L’hypothèse que nous privilégions est celle du bouleversement psychologique, accélérée d’une façon incontrôlable par la communication. Nous ne dirions pas que cette hypothèse nous paraît assurée mais qu’elle paraît très fortement probable jusqu’à pouvoir raisonnablement être tenue pour assurée. Cette hypothèse est qu’il existe dans l’inconscient américain, servi par une psychologie exacerbée par la communication, une perception aiguë de la profondeur de la crise du système, du caractère insupportable de cette crise. S’il faut avancer un jugement, c’est dans ce sens que nous le ferons. De ce point de vue, Obama compte relativement peu, à part les aspects symboliques qu’on a vus. L’explication donnée plus haut du “changement de génération” est d’une faiblesse considérable et très conformiste pour rendre compte de la puissance énorme du phénomène, qu'il soit momentanée ou durable.

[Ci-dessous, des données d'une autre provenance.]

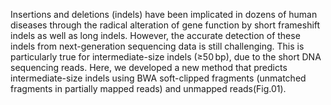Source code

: Insertions and deletions (indels) have been implicated in dozens of human diseases through the radical alteration of gene function by short frameshift indels as well as long indels. However, the accurate detection of these indels from next-generation sequencing data is still challenging. This is particularly true for intermediate-size indels (≥50 bp), due to the short DNA sequencing reads. Here, we developed a new method that predicts intermediate-size indels using BWA soft-clipped fragments (unmatched fragments in partially mapped reads) and unmapped reads(Fig.01). 

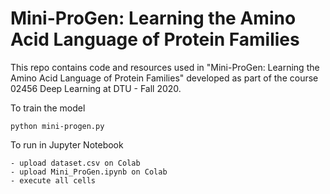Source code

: # Mini-ProGen: Learning the Amino Acid Language of Protein Families
This repo contains code and resources used in "Mini-ProGen: Learning the Amino Acid Language of Protein Families" developed as part of the course 02456 Deep Learning at DTU - Fall 2020.

To train the model

    python mini-progen.py
    
To run in Jupyter Notebook

    - upload dataset.csv on Colab
    - upload Mini_ProGen.ipynb on Colab
    - execute all cells
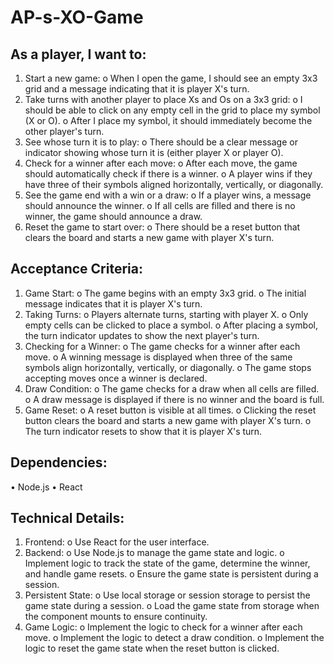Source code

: # AP-s-XO-Game

## As a player, I want to:
1.	Start a new game:
o	When I open the game, I should see an empty 3x3 grid and a message indicating that it is player X's turn.
2.	Take turns with another player to place Xs and Os on a 3x3 grid:
o	I should be able to click on any empty cell in the grid to place my symbol (X or O).
o	After I place my symbol, it should immediately become the other player's turn.
3.	See whose turn it is to play:
o	There should be a clear message or indicator showing whose turn it is (either player X or player O).
4.	Check for a winner after each move:
o	After each move, the game should automatically check if there is a winner.
o	A player wins if they have three of their symbols aligned horizontally, vertically, or diagonally.
5.	See the game end with a win or a draw:
o	If a player wins, a message should announce the winner.
o	If all cells are filled and there is no winner, the game should announce a draw.
6.	Reset the game to start over:
o	There should be a reset button that clears the board and starts a new game with player X's turn.

## Acceptance Criteria:
1.	Game Start:
o	The game begins with an empty 3x3 grid.
o	The initial message indicates that it is player X's turn.
2.	Taking Turns:
o	Players alternate turns, starting with player X.
o	Only empty cells can be clicked to place a symbol.
o	After placing a symbol, the turn indicator updates to show the next player's turn.
3.	Checking for a Winner:
o	The game checks for a winner after each move.
o	A winning message is displayed when three of the same symbols align horizontally, vertically, or diagonally.
o	The game stops accepting moves once a winner is declared.
4.	Draw Condition:
o	The game checks for a draw when all cells are filled.
o	A draw message is displayed if there is no winner and the board is full.
5.	Game Reset:
o	A reset button is visible at all times.
o	Clicking the reset button clears the board and starts a new game with player X's turn.
o	The turn indicator resets to show that it is player X's turn.

## Dependencies:
•	Node.js
•	React

## Technical Details:
1.	Frontend:
o	Use React for the user interface.
2.	Backend:
o	Use Node.js to manage the game state and logic.
o	Implement logic to track the state of the game, determine the winner, and handle game resets.
o	Ensure the game state is persistent during a session.
3.	Persistent State:
o	Use local storage or session storage to persist the game state during a session.
o	Load the game state from storage when the component mounts to ensure continuity.
4.	Game Logic:
o	Implement the logic to check for a winner after each move.
o	Implement the logic to detect a draw condition.
o	Implement the logic to reset the game state when the reset button is clicked.

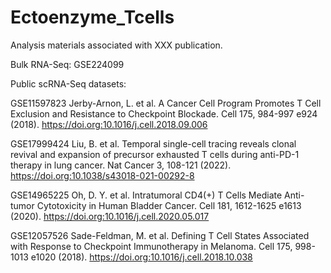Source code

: # Ectoenzyme_Tcells
Analysis materials associated with XXX publication. 

Bulk RNA-Seq: GSE224099

Public scRNA-Seq datasets:

GSE11597823 
Jerby-Arnon, L. et al. A Cancer Cell Program Promotes T Cell Exclusion and Resistance to Checkpoint Blockade. Cell 175, 984-997 e924 (2018). https://doi.org:10.1016/j.cell.2018.09.006

GSE17999424
Liu, B. et al. Temporal single-cell tracing reveals clonal revival and expansion of precursor exhausted T cells during anti-PD-1 therapy in lung cancer. Nat Cancer 3, 108-121 (2022). https://doi.org:10.1038/s43018-021-00292-8

GSE14965225
Oh, D. Y. et al. Intratumoral CD4(+) T Cells Mediate Anti-tumor Cytotoxicity in Human Bladder Cancer. Cell 181, 1612-1625 e1613 (2020). https://doi.org:10.1016/j.cell.2020.05.017

GSE12057526 
Sade-Feldman, M. et al. Defining T Cell States Associated with Response to Checkpoint Immunotherapy in Melanoma. Cell 175, 998-1013 e1020 (2018). https://doi.org:10.1016/j.cell.2018.10.038
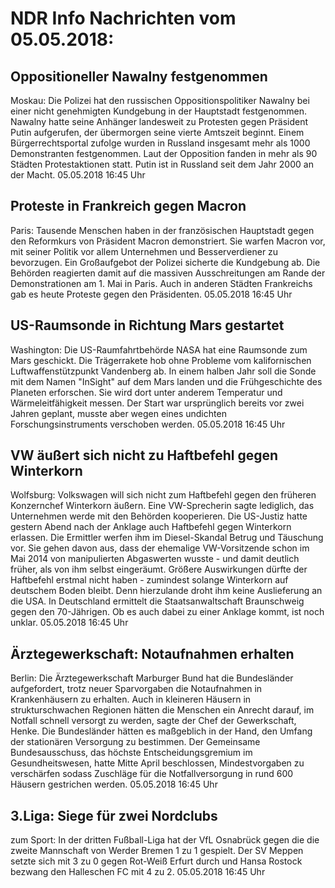 # NDR Info Nachrichten vom 05.05.2018:


## Oppositioneller Nawalny festgenommen
Moskau: Die Polizei hat den russischen Oppositionspolitiker Nawalny bei einer nicht genehmigten Kundgebung in der Hauptstadt festgenommen. Nawalny hatte seine Anhänger landesweit zu Protesten gegen Präsident Putin aufgerufen, der übermorgen seine vierte Amtszeit beginnt. Einem Bürgerrechtsportal zufolge wurden in Russland insgesamt mehr als 1000 Demonstranten festgenommen. Laut der Opposition fanden in mehr als 90 Städten Protestaktionen statt. Putin ist in Russland seit dem Jahr 2000 an der Macht. 05.05.2018 16:45 Uhr 

## Proteste in Frankreich gegen Macron
Paris: Tausende Menschen haben in der französischen Hauptstadt gegen den Reformkurs von Präsident Macron demonstriert. Sie warfen Macron vor, mit seiner Politik vor allem Unternehmen und Besserverdiener zu bevorzugen. Ein Großaufgebot der Polizei sicherte die Kundgebung ab. Die Behörden reagierten damit auf die massiven Ausschreitungen am Rande der Demonstrationen am 1. Mai in Paris. Auch in anderen Städten Frankreichs gab es heute Proteste gegen den Präsidenten. 05.05.2018 16:45 Uhr 

## US-Raumsonde in Richtung Mars gestartet
Washington:	Die US-Raumfahrtbehörde NASA hat eine Raumsonde zum Mars geschickt. Die Trägerrakete hob ohne Probleme vom kalifornischen Luftwaffenstützpunkt Vandenberg ab. In einem halben Jahr soll die Sonde mit dem Namen "InSight" auf dem Mars landen und die Frühgeschichte des Planeten erforschen. Sie wird dort unter anderem Temperatur und Wärmeleitfähigkeit messen. Der Start war ursprünglich bereits vor zwei Jahren geplant, musste aber wegen eines undichten Forschungsinstruments verschoben werden. 05.05.2018 16:45 Uhr 

## VW äußert sich nicht zu Haftbefehl gegen Winterkorn
Wolfsburg: Volkswagen will sich nicht zum Haftbefehl gegen den früheren Konzernchef Winterkorn äußern. Eine VW-Sprecherin sagte lediglich, das Unternehmen werde mit den Behörden kooperieren. Die US-Justiz hatte gestern Abend nach der Anklage auch Haftbefehl gegen Winterkorn erlassen. Die Ermittler werfen ihm im Diesel-Skandal Betrug und Täuschung vor. Sie gehen davon aus, dass der ehemalige VW-Vorsitzende schon im Mai 2014 von manipulierten Abgaswerten wusste - und damit deutlich früher, als von ihm selbst eingeräumt. Größere Auswirkungen dürfte der Haftbefehl erstmal nicht haben - zumindest solange Winterkorn auf deutschem Boden bleibt. Denn hierzulande droht ihm keine Auslieferung an die USA. In Deutschland ermittelt die Staatsanwaltschaft Braunschweig gegen den 70-Jährigen. Ob es auch dabei zu einer Anklage kommt, ist noch unklar. 05.05.2018 16:45 Uhr 

## Ärztegewerkschaft: Notaufnahmen erhalten
Berlin:	Die Ärztegewerkschaft Marburger Bund hat die Bundesländer aufgefordert, trotz neuer Sparvorgaben die Notaufnahmen in Krankenhäusern zu erhalten. Auch in kleineren Häusern in strukturschwachen Regionen hätten die Menschen ein Anrecht darauf, im Notfall schnell versorgt zu werden, sagte der Chef der Gewerkschaft, Henke. Die Bundesländer hätten es maßgeblich in der Hand, den Umfang der stationären Versorgung zu bestimmen. Der Gemeinsame Bundesausschuss, das höchste Entscheidungsgremium im Gesundheitswesen, hatte Mitte April beschlossen, Mindestvorgaben zu verschärfen sodass Zuschläge für die Notfallversorgung in rund 600 Häusern gestrichen werden. 05.05.2018 16:45 Uhr 

## 3.Liga: Siege für zwei Nordclubs
zum Sport: In der dritten Fußball-Liga hat der VfL Osnabrück gegen die die zweite Mannschaft von Werder Bremen 1 zu 1 gespielt. Der SV Meppen setzte sich mit 3 zu 0 gegen Rot-Weiß Erfurt durch und Hansa Rostock bezwang den Halleschen FC mit 4 zu 2. 05.05.2018 16:45 Uhr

Le caractère objectivement exceptionnel de l’événement est sa chronologie, qui empêche évidemment ce courant d’enthousiasme d’être tenu pour acquis. Nous sommes au tout début de la campagne, avec de multiples obstacles à venir, de multiples occasions de voir naître d’autres courants, d’autres réactions radicales imprévisibles, comme de la possibilité de voir encore se renforcer le courant actuel ou de le voir se tarir brusquement. D’autre part, il existe l’obstacle suprême, qui existe quoi qu’il en soit de l’évolution chez les démocrates, de l’inévitabilité d’un candidat républicain et d’une deuxième campagne à partir de septembre, ce qui implique la confrontation du “vertige Obama” avec des facteurs extérieurs qui lui seront nécessairement de plus en plus hostiles. Cela renforce la probabilité que cette “deuxième campagne” soit marquée par un caractère extrême de confrontation (ce que Jason Holland suggère implicitement en demandant que Obama se prépare à être “a fighter”). Il existe aussi la possibilité d’une ou de plusieurs candidature(s) indépendante(s). Il existe enfin la possibilité de l’une ou l’autre réaction des forces du système devant ce courant incontrôlé qui pourrait, s’il se poursuivait et se confirmait, menacer de devenir trop nettement anti-système.

Cette campagne présidentielle commence d’une façon surprenante, voire bouleversante. Nul ne sait où elle va déboucher. La seule réflexion logique qu’on peut proposer est qu’elle est complètement en accord avec un temps historique de rupture.